HPC Training & Inference

Trained on ROSIE (a university high-performance computing cluster) using a Dockerized TensorFlow GPU environment. TensorFlow 2.12 didn’t include SpectralNormalization in Keras yet, so a custom implementation was included for portability. The inference script saves paired mono/stereo WAV files with the log-mel spectrogram difference in the filename for easy perceptual evaluation.

Key Technical Decisions

Why frequency-domain generation instead of waveform-domain? Working directly on waveforms (as WaveNet or HiFi-GAN do for synthesis) means the model must learn to produce 22,050 samples per second of coherent audio, a difficult temporal dependency problem. Operating on STFT bins instead lets the model work with a much more compact representation, and the grouped convolution structure means each frequency band can be learned independently. The ISTFT at the end is a deterministic reconstruction, not a learned step.

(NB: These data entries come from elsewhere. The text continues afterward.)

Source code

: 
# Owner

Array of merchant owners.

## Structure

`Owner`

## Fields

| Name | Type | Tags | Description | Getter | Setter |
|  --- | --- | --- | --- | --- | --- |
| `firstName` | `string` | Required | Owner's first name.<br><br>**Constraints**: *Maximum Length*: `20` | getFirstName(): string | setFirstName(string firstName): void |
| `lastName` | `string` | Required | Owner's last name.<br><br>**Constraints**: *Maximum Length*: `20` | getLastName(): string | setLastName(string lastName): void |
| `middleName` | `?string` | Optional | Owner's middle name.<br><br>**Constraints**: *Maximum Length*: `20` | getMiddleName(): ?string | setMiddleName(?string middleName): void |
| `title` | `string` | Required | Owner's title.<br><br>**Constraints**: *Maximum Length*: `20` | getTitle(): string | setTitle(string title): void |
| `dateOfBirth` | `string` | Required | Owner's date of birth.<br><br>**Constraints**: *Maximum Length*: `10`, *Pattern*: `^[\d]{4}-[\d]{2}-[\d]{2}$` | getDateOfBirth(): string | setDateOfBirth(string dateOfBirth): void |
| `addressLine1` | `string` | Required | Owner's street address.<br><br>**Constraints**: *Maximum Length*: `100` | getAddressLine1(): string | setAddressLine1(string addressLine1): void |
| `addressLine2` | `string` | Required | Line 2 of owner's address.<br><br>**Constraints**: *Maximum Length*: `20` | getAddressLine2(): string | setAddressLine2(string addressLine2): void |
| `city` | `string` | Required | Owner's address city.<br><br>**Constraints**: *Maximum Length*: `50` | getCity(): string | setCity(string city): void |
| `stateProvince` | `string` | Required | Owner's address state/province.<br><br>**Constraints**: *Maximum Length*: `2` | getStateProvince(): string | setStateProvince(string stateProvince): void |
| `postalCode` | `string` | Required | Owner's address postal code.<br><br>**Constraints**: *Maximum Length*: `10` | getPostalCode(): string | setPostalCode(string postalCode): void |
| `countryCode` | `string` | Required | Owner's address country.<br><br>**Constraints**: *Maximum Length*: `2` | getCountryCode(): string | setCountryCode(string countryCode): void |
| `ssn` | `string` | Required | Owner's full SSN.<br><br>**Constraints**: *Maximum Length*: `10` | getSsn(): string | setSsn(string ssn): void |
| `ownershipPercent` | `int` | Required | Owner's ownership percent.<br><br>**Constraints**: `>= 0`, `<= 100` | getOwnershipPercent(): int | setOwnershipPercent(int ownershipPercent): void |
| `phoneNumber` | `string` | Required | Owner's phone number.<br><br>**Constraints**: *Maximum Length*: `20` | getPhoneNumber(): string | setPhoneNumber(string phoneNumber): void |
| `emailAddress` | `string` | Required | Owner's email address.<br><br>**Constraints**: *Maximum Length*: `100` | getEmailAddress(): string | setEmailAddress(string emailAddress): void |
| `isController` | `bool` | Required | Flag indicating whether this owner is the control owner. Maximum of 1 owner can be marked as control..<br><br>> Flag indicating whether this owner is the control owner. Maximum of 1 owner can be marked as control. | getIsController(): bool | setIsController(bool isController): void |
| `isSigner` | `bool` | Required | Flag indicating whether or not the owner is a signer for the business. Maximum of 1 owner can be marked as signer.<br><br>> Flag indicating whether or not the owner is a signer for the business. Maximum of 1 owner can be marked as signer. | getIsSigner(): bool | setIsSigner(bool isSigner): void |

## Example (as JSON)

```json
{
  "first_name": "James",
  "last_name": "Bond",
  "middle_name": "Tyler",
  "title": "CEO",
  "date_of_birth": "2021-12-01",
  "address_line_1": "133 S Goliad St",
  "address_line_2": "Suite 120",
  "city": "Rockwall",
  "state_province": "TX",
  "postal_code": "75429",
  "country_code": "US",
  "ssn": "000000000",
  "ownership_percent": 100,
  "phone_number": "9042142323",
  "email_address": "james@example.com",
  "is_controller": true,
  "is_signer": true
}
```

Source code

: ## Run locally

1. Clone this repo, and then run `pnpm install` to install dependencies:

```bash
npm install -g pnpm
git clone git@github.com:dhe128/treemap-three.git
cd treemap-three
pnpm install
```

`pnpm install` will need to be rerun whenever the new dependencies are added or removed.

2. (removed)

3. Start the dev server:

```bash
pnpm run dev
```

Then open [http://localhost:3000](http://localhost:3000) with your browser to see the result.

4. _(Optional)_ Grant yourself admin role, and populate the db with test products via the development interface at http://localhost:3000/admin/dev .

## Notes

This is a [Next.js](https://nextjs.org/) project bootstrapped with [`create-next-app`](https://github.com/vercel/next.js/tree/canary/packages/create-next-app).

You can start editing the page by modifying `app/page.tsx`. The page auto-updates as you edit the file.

Why M/S (Mid/Side) encoding for the output? M/S is a stereo encoding where $\text{left} = \frac{\text{mid} + \text{side}}{2}$ and $\text{right} = \frac{\text{mid} - \text{side}}{2}$ . The “mid” channel captures what’s common to both ears; the “side” channel captures the difference. For this task, the mid channel is just the original mono input, and the side channel is the decorrelated output from the generator. This guarantees the result is centered correctly; you’re not separately predicting two arbitrary channels and hoping they combine right.

Why MUSDB18HQ as training data? It’s one of the few publicly available datasets of full-mix professionally recorded stereo music with clean separation between train/valid/test splits. Real stereo recordings are the ground truth for what natural decorrelation looks like. Using a music dataset means the discriminator learns from genuine stereo, not synthetic or processed content.

Lessons Learned

The hardest part wasn’t the model; it was verifying audio quality perceptually. Loss curves going down doesn’t mean the audio sounds good. Coherence loss can decrease while the generator learns to produce a channel that is spectrally incoherent but also sounds wrong. The most useful evaluation tool turned out to be saving stereo WAV files at regular checkpoints and just listening. The log-mel spectrogram difference metric in the inference script is a useful secondary signal, but your ears catch things it misses.

The other lesson was about TF graph tracing and checkpointing. The @tf.function decorator traces the training loop into a static graph, which is fast, but only as long as the model’s data structures don’t change shape between calls. Adding layers to a Sequential inside build() by insertion (not append) caused silent checkpointing failures where the checkpoint would save but refuse to restore correctly. Switching to append-only construction fixed it, but tracking down the cause took longer than it should have.